Please write out exactly the lines of the data below from the line holding "### Comment [2020-09-18 11:56]" through the line holding "the real website.", and leave out the rest.

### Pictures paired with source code
▬▬▬▬▬▬

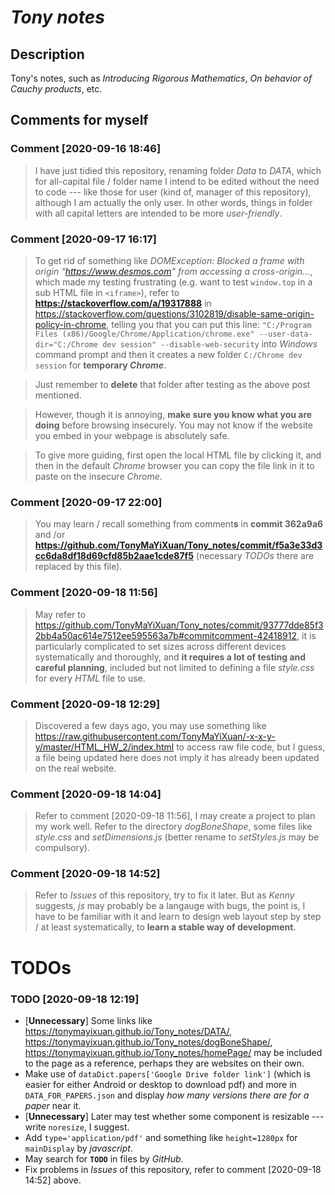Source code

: # _Tony notes_

## Description
Tony's notes, such as _Introducing Rigorous Mathematics_, _On behavior of Cauchy products_, etc.

## Comments for myself
### Comment [2020-09-16 18:46]
> I have just tidied this repository, renaming folder _Data_ to _DATA_, which for all-capital file / folder name I intend to be edited without the need to code --- like those for user (kind of, manager of this repository), although I am actually the only user. In other words, things in folder with all capital letters are intended to be more _user-friendly_.
### Comment [2020-09-17 16:17]
> To get rid of something like _DOMException: Blocked a frame with origin "https://www.desmos.com" from accessing a cross-origin..._, which made my testing frustrating (e.g. want to test `window.top` in a sub HTML file in `<iframe>`), refer to **https://stackoverflow.com/a/19317888** in https://stackoverflow.com/questions/3102819/disable-same-origin-policy-in-chrome, telling you that you can put this line: `"C:/Program Files (x86)/Google/Chrome/Application/chrome.exe" --user-data-dir="C:/Chrome dev session" --disable-web-security` into _Windows_ command prompt and then it creates a new folder `C:/Chrome dev session` for **temporary _Chrome_**.

> Just remember to **delete** that folder after testing as the above post mentioned.

> However, though it is annoying, **make sure you know what you are doing** before browsing insecurely. You may not know if the website you embed in your webpage is absolutely safe.

> To give more guiding, first open the local HTML file by clicking it, and then in the default _Chrome_ browser you can copy the file link in it to paste on the insecure _Chrome_. 
### Comment [2020-09-17 22:00]
> You may learn / recall something from comment**s** in **commit 362a9a6** and /or **https://github.com/TonyMaYiXuan/Tony_notes/commit/f5a3e33d3cc6da8df18d69cfd85b2aae1cde87f5** (necessary _TODOs_ there are replaced by this file).
### Comment [2020-09-18 11:56]
> May refer to https://github.com/TonyMaYiXuan/Tony_notes/commit/93777dde85f32bb4a50ac614e7512ee595563a7b#commitcomment-42418912, it is particularly complicated to set sizes across different devices systematically and thoroughly, and **it requires a lot of testing and careful planning**, included but not limited to defining a file _style.css_ for every _HTML_ file to use.
### Comment [2020-09-18 12:29]
> Discovered a few days ago, you may use something like https://raw.githubusercontent.com/TonyMaYiXuan/-x-x-y-y/master/HTML_HW_2/index.html to access raw file code, but I guess, a file being updated here does not imply it has already been updated on the real website.
### Comment [2020-09-18 14:04]
> Refer to comment [2020-09-18 11:56], I may create a project to plan my work well. Refer to the directory _dogBoneShape_, some files like _style.css_ and _setDimensions.js_ (better rename to _setStyles.js_ may be compulsory).
### Comment [2020-09-18 14:52]
> Refer to _Issues_ of this repository, try to fix it later. But as _Kenny_ suggests, _js_ may probably be a langauge with bugs, the point is, I have to be familiar with it and learn to design web layout step by step / at least systematically, to **learn a stable way of development**.

# TODOs
### TODO [2020-09-18 12:19]
- [**Unnecessary**] Some links like https://tonymayixuan.github.io/Tony_notes/DATA/, https://tonymayixuan.github.io/Tony_notes/dogBoneShape/, https://tonymayixuan.github.io/Tony_notes/homePage/ may be included to the page as a reference, perhaps they are websites on their own.
- Make use of `dataDict.papers['Google Drive folder link']` (which is easier for either Android or desktop to download pdf) and more in `DATA_FOR_PAPERS.json` and display _how many versions there are for a paper_ near it.
- [**Unnecessary**] Later may test whether some component is resizable --- write `noresize`, I suggest.
- Add `type='application/pdf'` and something like `height=1280px` for `mainDisplay` by _javascript_.
- May search for **`TODO`** in files by _GitHub_.
- Fix problems in _Issues_ of this repository, refer to comment [2020-09-18 14:52] above.

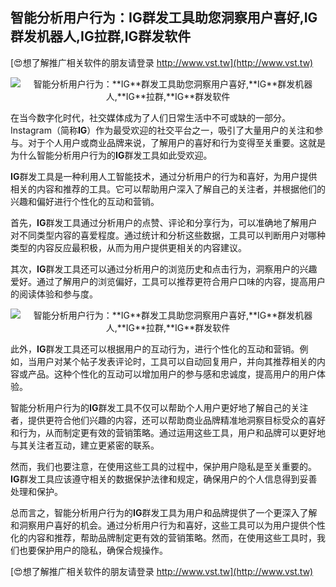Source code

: ## **智能分析用户行为：**IG**群发工具助您洞察用户喜好,**IG**群发机器人,**IG**拉群,**IG**群发软件**

[😍想了解推广相关软件的朋友请登录 http://www.vst.tw](http://www.vst.tw)

 <center><img src="https://vst.tw/MP4/tuiguang/png/4.png" alt="智能分析用户行为：**IG**群发工具助您洞察用户喜好,**IG**群发机器人,**IG**拉群,**IG**群发软件"></center>

在当今数字化时代，社交媒体成为了人们日常生活中不可或缺的一部分。Instagram（简称**IG**）作为最受欢迎的社交平台之一，吸引了大量用户的关注和参与。对于个人用户或商业品牌来说，了解用户的喜好和行为变得至关重要。这就是为什么智能分析用户行为的**IG**群发工具如此受欢迎。

**IG**群发工具是一种利用人工智能技术，通过分析用户的行为和喜好，为用户提供相关的内容和推荐的工具。它可以帮助用户深入了解自己的关注者，并根据他们的兴趣和偏好进行个性化的互动和营销。

首先，**IG**群发工具通过分析用户的点赞、评论和分享行为，可以准确地了解用户对不同类型内容的喜爱程度。通过统计和分析这些数据，工具可以判断用户对哪种类型的内容反应最积极，从而为用户提供更相关的内容建议。

其次，**IG**群发工具还可以通过分析用户的浏览历史和点击行为，洞察用户的兴趣爱好。通过了解用户的浏览偏好，工具可以推荐更符合用户口味的内容，提高用户的阅读体验和参与度。

 <center><img src="https://vst.tw/MP4/tuiguang/png/6.png" alt="智能分析用户行为：**IG**群发工具助您洞察用户喜好,**IG**群发机器人,**IG**拉群,**IG**群发软件"></center>

此外，**IG**群发工具还可以根据用户的互动行为，进行个性化的互动和营销。例如，当用户对某个帖子发表评论时，工具可以自动回复用户，并向其推荐相关的内容或产品。这种个性化的互动可以增加用户的参与感和忠诚度，提高用户的用户体验。

智能分析用户行为的**IG**群发工具不仅可以帮助个人用户更好地了解自己的关注者，提供更符合他们兴趣的内容，还可以帮助商业品牌精准地洞察目标受众的喜好和行为，从而制定更有效的营销策略。通过运用这些工具，用户和品牌可以更好地与其关注者互动，建立更紧密的联系。

然而，我们也要注意，在使用这些工具的过程中，保护用户隐私是至关重要的。**IG**群发工具应该遵守相关的数据保护法律和规定，确保用户的个人信息得到妥善处理和保护。

总而言之，智能分析用户行为的**IG**群发工具为用户和品牌提供了一个更深入了解和洞察用户喜好的机会。通过分析用户行为和喜好，这些工具可以为用户提供个性化的内容和推荐，帮助品牌制定更有效的营销策略。然而，在使用这些工具时，我们也要保护用户的隐私，确保合规操作。

[😍想了解推广相关软件的朋友请登录 http://www.vst.tw](http://www.vst.tw)



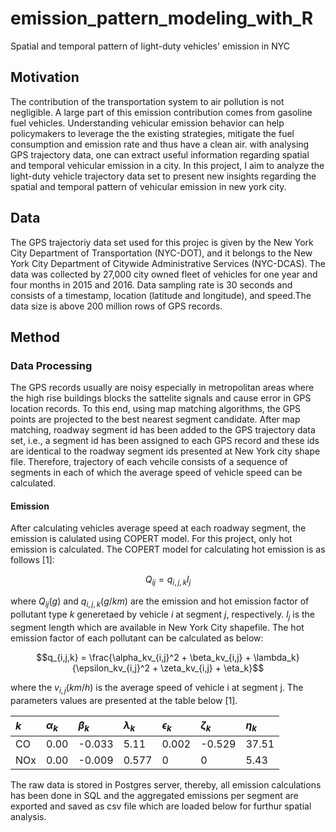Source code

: # emission_pattern_modeling_with_R
Spatial and temporal pattern of light-duty vehicles' emission in NYC

## Motivation
The contribution of the transportation system to air pollution is not negligible. A large part of this emission contribution comes from gasoline fuel vehicles. Understanding vehicular emission behavior can help policymakers to leverage the the existing strategies, mitigate the fuel consumption and emission rate and thus have a clean air. with analysing GPS trajectory data, one can extract useful information regarding spatial and temporal vehicular emission in a city. In this project, I aim to analyze the light-duty vehicle trajectory data set to present new insights regarding the spatial and temporal pattern of vehicular emission in new york city.   
## Data
The GPS trajectoriy data set used for this projec is given by the New York City Department of Transportation (NYC-DOT), and it belongs to the New York City Department of Citywide Administrative Services (NYC-DCAS). The data was collected by 27,000 city owned fleet of vehicles for one year and four months in 2015 and 2016. Data sampling rate is 30 seconds and consists of a timestamp, location (latitude and longitude), and speed.The data size is above 200 million rows of GPS records.
## Method
### Data Processing
The GPS records usually are noisy especially in metropolitan areas where the high rise buildings blocks the sattelite signals and cause error in GPS location records. To this end, using map matching algorithms, the GPS points are projected to the best nearest segment candidate. After map matching,  roadway segment id has been added to the GPS trajectory data set, i.e., a segment id has been assigned to each GPS record and these ids are identical to the roadway segment ids presented at New York city shape file. Therefore, trajectory of each vehcile consists of a sequence of segments in each of which the average speed of vehicle speed can be calculated. 
#### Emission
After calculating vehicles average speed at each roadway segment, the emission is calulated using COPERT model. For this project, only hot emission is calculated. The COPERT model for calculating hot emission is as follows [1]:

$$ Q_{ij} = q_{i,j,k} l_j $$

where $Q_{ij} (g)$ and $q_{i,j,k} (g/km)$ are the emission and hot emission factor of pollutant type $k$ generetaed by vehicle $i$ at segment $j$, respectively. $l_j$ is the segment length which are available in New York City shapefile.
The hot emission factor of each pollutant can be calculated as below:

$$q_{i,j,k} = \frac{\alpha_kv_{i,j}^2 + \beta_kv_{i,j} + \lambda_k}{\epsilon_kv_{i,j}^2 + \zeta_kv_{i,j} + \eta_k}$$

where the $v_{i,j} (km/h)$ is the average speed of vehicle i at segment j. The parameters values are presented at the table below [1].


|$k$|$\alpha_k$|$\beta_k$|$\lambda_k$|$\epsilon_k$|$\zeta_k$|$\eta_k$ 
|:-|:- | :- | :- | :- | :-|:-
|CO|0.00|-0.033|5.11|0.002|-0.529|37.51 
| NOx|0.00 | -0.009 | 0.577 | 0 | 0 | 5.43 

The raw data is stored in Postgres server, thereby, all emission calculations has been done in SQL and the aggregated emissions per segment are exported and saved as csv file which are loaded below for furthur spatial analysis. 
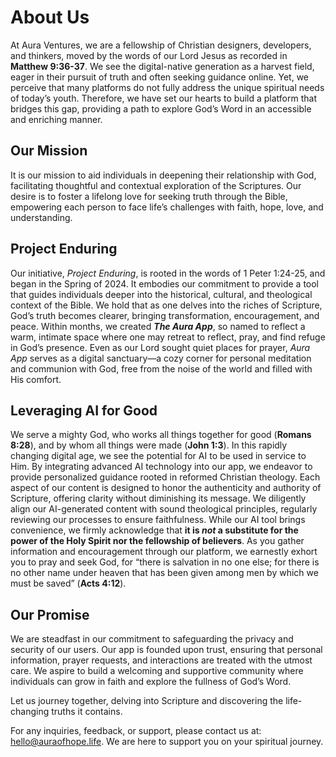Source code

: # About Us

At Aura Ventures, we are a fellowship of Christian designers, developers, and thinkers, moved by the words of our Lord Jesus as recorded in __Matthew 9:36-37__. We see the digital-native generation as a harvest field, eager in their pursuit of truth and often seeking guidance online. Yet, we perceive that many platforms do not fully address the unique spiritual needs of today’s youth. Therefore, we have set our hearts to build a platform that bridges this gap, providing a path to explore God’s Word in an accessible and enriching manner.

## Our Mission

It is our mission to aid individuals in deepening their relationship with God, facilitating thoughtful and contextual exploration of the Scriptures. Our desire is to foster a lifelong love for seeking truth through the Bible, empowering each person to face life’s challenges with faith, hope, love, and understanding.

## Project Enduring

Our initiative, _Project Enduring_, is rooted in the words of 1 Peter 1:24-25, and began in the Spring of 2024. It embodies our commitment to provide a tool that guides individuals deeper into the historical, cultural, and theological context of the Bible. We hold that as one delves into the riches of Scripture, God’s truth becomes clearer, bringing transformation, encouragement, and peace. Within months, we created ___The Aura App___, so named to reflect a warm, intimate space where one may retreat to reflect, pray, and find refuge in God’s presence. Even as our Lord sought quiet places for prayer, _Aura App_ serves as a digital sanctuary—a cozy corner for personal meditation and communion with God, free from the noise of the world and filled with His comfort.

## Leveraging AI for Good

We serve a mighty God, who works all things together for good (__Romans 8:28__), and by whom all things were made (__John 1:3__). In this rapidly changing digital age, we see the potential for AI to be used in service to Him. By integrating advanced AI technology into our app, we endeavor to provide personalized guidance rooted in reformed Christian theology. Each aspect of our content is designed to honor the authenticity and authority of Scripture, offering clarity without diminishing its message. We diligently align our AI-generated content with sound theological principles, regularly reviewing our processes to ensure faithfulness. While our AI tool brings convenience, we firmly acknowledge that __it is _not_ a substitute for the power of the Holy Spirit nor the fellowship of believers__. As you gather information and encouragement through our platform, we earnestly exhort you to pray and seek God, for “there is salvation in no one else; for there is no other name under heaven that has been given among men by which we must be saved” (__Acts 4:12__).

## Our Promise

We are steadfast in our commitment to safeguarding the privacy and security of our users. Our app is founded upon trust, ensuring that personal information, prayer requests, and interactions are treated with the utmost care. We aspire to build a welcoming and supportive community where individuals can grow in faith and explore the fullness of God’s Word.

Let us journey together, delving into Scripture and discovering the life-changing truths it contains.

For any inquiries, feedback, or support, please contact us at: [hello@auraofhope.life](mailto:hello@auraofhope.life). We are here to support you on your spiritual journey.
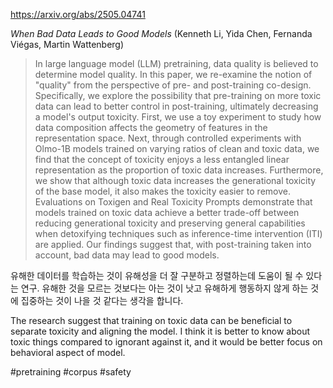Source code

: https://arxiv.org/abs/2505.04741

*When Bad Data Leads to Good Models* (Kenneth Li, Yida Chen, Fernanda Viégas, Martin Wattenberg)

> In large language model (LLM) pretraining, data quality is believed to determine model quality. In this paper, we re-examine the notion of "quality" from the perspective of pre- and post-training co-design. Specifically, we explore the possibility that pre-training on more toxic data can lead to better control in post-training, ultimately decreasing a model's output toxicity. First, we use a toy experiment to study how data composition affects the geometry of features in the representation space. Next, through controlled experiments with Olmo-1B models trained on varying ratios of clean and toxic data, we find that the concept of toxicity enjoys a less entangled linear representation as the proportion of toxic data increases. Furthermore, we show that although toxic data increases the generational toxicity of the base model, it also makes the toxicity easier to remove. Evaluations on Toxigen and Real Toxicity Prompts demonstrate that models trained on toxic data achieve a better trade-off between reducing generational toxicity and preserving general capabilities when detoxifying techniques such as inference-time intervention (ITI) are applied. Our findings suggest that, with post-training taken into account, bad data may lead to good models.

유해한 데이터를 학습하는 것이 유해성을 더 잘 구분하고 정렬하는데 도움이 될 수 있다는 연구. 유해한 것을 모르는 것보다는 아는 것이 낫고 유해하게 행동하지 않게 하는 것에 집중하는 것이 나을 것 같다는 생각을 합니다.

<english>
The research suggest that training on toxic data can be beneficial to separate toxicity and aligning the model. I think it is better to know about toxic things compared to ignorant against it, and it would be better focus on behavioral aspect of model.
</english>

#pretraining #corpus #safety 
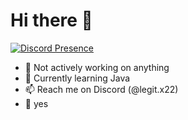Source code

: # Hi there 👋

[![Discord Presence](https://lanyard-profile-readme.vercel.app/api/856933195362467862?theme=light&bg=8B0000&animated=true&borderRadius=30px&idleMessage=Not%20active%20now)](https://discord.com/users/856933195362467862)

- 🔭 Not actively working on anything
- 🌱 Currently learning Java
- 📫 Reach me on Discord (@legit.x22)
- 🎯 yes
<!--
**ImLegiitXD/ImLegiitXD** is a ✨ _special_ ✨ repository because its `README.md` (this file) appears on your GitHub profile.
-->
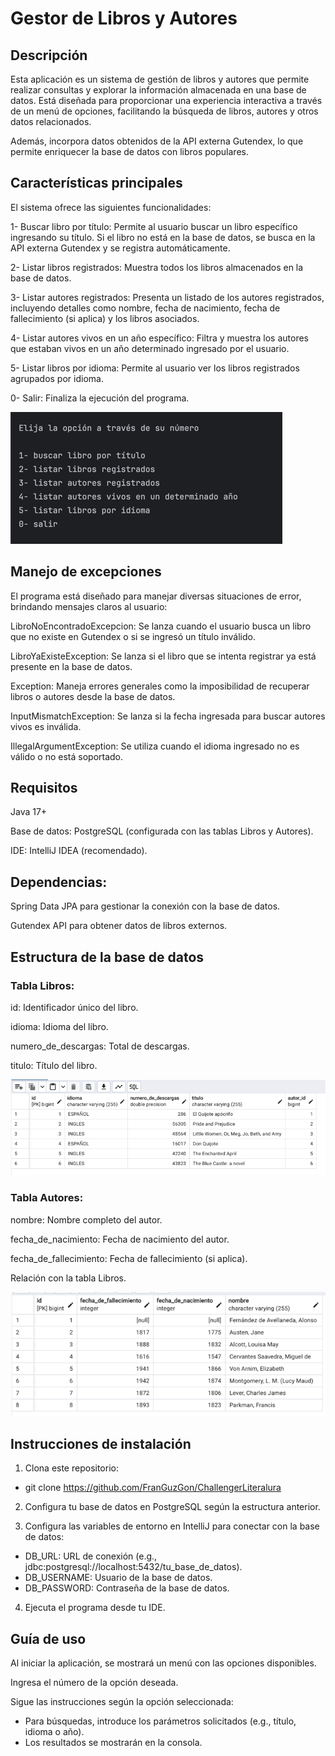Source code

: # Gestor de Libros y Autores

## Descripción

Esta aplicación es un sistema de gestión de libros y autores que permite realizar consultas y explorar la información almacenada en una base de datos. Está diseñada para proporcionar una experiencia interactiva a través de un menú de opciones, facilitando la búsqueda de libros, autores y otros datos relacionados.

Además, incorpora datos obtenidos de la API externa Gutendex, lo que permite enriquecer la base de datos con libros populares.

## Características principales

El sistema ofrece las siguientes funcionalidades:

1- Buscar libro por título: Permite al usuario buscar un libro específico ingresando su título. Si el libro no está en la base de datos, se busca en la API externa Gutendex y se registra automáticamente.

2- Listar libros registrados: Muestra todos los libros almacenados en la base de datos.

3- Listar autores registrados: Presenta un listado de los autores registrados, incluyendo detalles como nombre, fecha de nacimiento, fecha de fallecimiento (si aplica) y los libros asociados.

4- Listar autores vivos en un año específico: Filtra y muestra los autores que estaban vivos en un año determinado ingresado por el usuario.

5- Listar libros por idioma: Permite al usuario ver los libros registrados agrupados por idioma.

0- Salir: Finaliza la ejecución del programa.

![img.png](img.png)


## Manejo de excepciones

El programa está diseñado para manejar diversas situaciones de error, brindando mensajes claros al usuario:

LibroNoEncontradoExcepcion: Se lanza cuando el usuario busca un libro que no existe en Gutendex o si se ingresó un título inválido.

LibroYaExisteException: Se lanza si el libro que se intenta registrar ya está presente en la base de datos.

Exception: Maneja errores generales como la imposibilidad de recuperar libros o autores desde la base de datos.

InputMismatchException: Se lanza si la fecha ingresada para buscar autores vivos es inválida.

IllegalArgumentException: Se utiliza cuando el idioma ingresado no es válido o no está soportado.

## Requisitos

Java 17+

Base de datos: PostgreSQL (configurada con las tablas Libros y Autores).

IDE: IntelliJ IDEA (recomendado).

## Dependencias:

Spring Data JPA para gestionar la conexión con la base de datos.

Gutendex API para obtener datos de libros externos.

## Estructura de la base de datos

### Tabla Libros:

id: Identificador único del libro.

idioma: Idioma del libro.

numero_de_descargas: Total de descargas.

titulo: Título del libro.

![img_1.png](img_1.png)


### Tabla Autores:

nombre: Nombre completo del autor.

fecha_de_nacimiento: Fecha de nacimiento del autor.

fecha_de_fallecimiento: Fecha de fallecimiento (si aplica).

Relación con la tabla Libros.

![img_2.png](img_2.png)


## Instrucciones de instalación

1. Clona este repositorio: 

  - git clone https://github.com/FranGuzGon/ChallengerLiteralura

2. Configura tu base de datos en PostgreSQL según la estructura anterior.

3. Configura las variables de entorno en IntelliJ para conectar con la base de datos:
  - DB_URL: URL de conexión (e.g., jdbc:postgresql://localhost:5432/tu_base_de_datos).
  - DB_USERNAME: Usuario de la base de datos.
  - DB_PASSWORD: Contraseña de la base de datos.

4.  Ejecuta el programa desde tu IDE.

## Guía de uso

Al iniciar la aplicación, se mostrará un menú con las opciones disponibles.

Ingresa el número de la opción deseada.

Sigue las instrucciones según la opción seleccionada:

- Para búsquedas, introduce los parámetros solicitados (e.g., título, idioma o año).
- Los resultados se mostrarán en la consola.
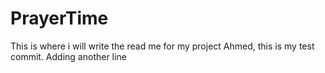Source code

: # PrayerTime  
This is where i will write the read me for my project 
Ahmed, this is my test commit.
Adding another line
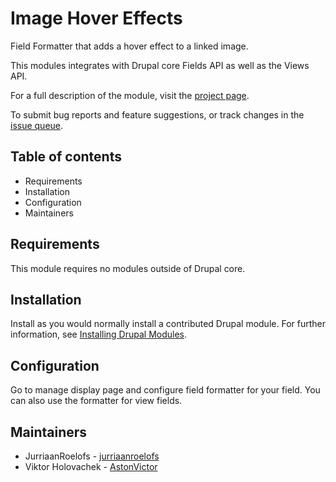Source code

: # Image Hover Effects

Field Formatter that adds a hover effect to a linked image.

This modules integrates with Drupal core Fields API as well as the Views API.

For a full description of the module, visit the
[project page](https://www.drupal.org/project/image_hover_effects).

 To submit bug reports and feature suggestions, or track changes in the
[issue queue](https://www.drupal.org/project/issues/image_hover_effects).


## Table of contents

- Requirements
- Installation
- Configuration
- Maintainers


## Requirements

This module requires no modules outside of Drupal core.


## Installation

Install as you would normally install a contributed Drupal module. For further
information, see
[Installing Drupal Modules](https://www.drupal.org/docs/extending-drupal/installing-drupal-modules).


## Configuration

Go to manage display page and configure field formatter for your field. You can also use the formatter for view fields.


## Maintainers

- JurriaanRoelofs - [jurriaanroelofs](jurriaanroelofs)
- Viktor Holovachek - [AstonVictor](https://www.drupal.org/u/astonvictor)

▬▬▬▬▬▬

### Answer to the problem
### Comment [2020-09-18 11:56]
> May refer to https://github.com/TonyMaYiXuan/Tony_notes/commit/93777dde85f32bb4a50ac614e7512ee595563a7b#commitcomment-42418912, it is particularly complicated to set sizes across different devices systematically and thoroughly, and **it requires a lot of testing and careful planning**, included but not limited to defining a file _style.css_ for every _HTML_ file to use.
### Comment [2020-09-18 12:29]
> Discovered a few days ago, you may use something like https://raw.githubusercontent.com/TonyMaYiXuan/-x-x-y-y/master/HTML_HW_2/index.html to access raw file code, but I guess, a file being updated here does not imply it has already been updated on the real website.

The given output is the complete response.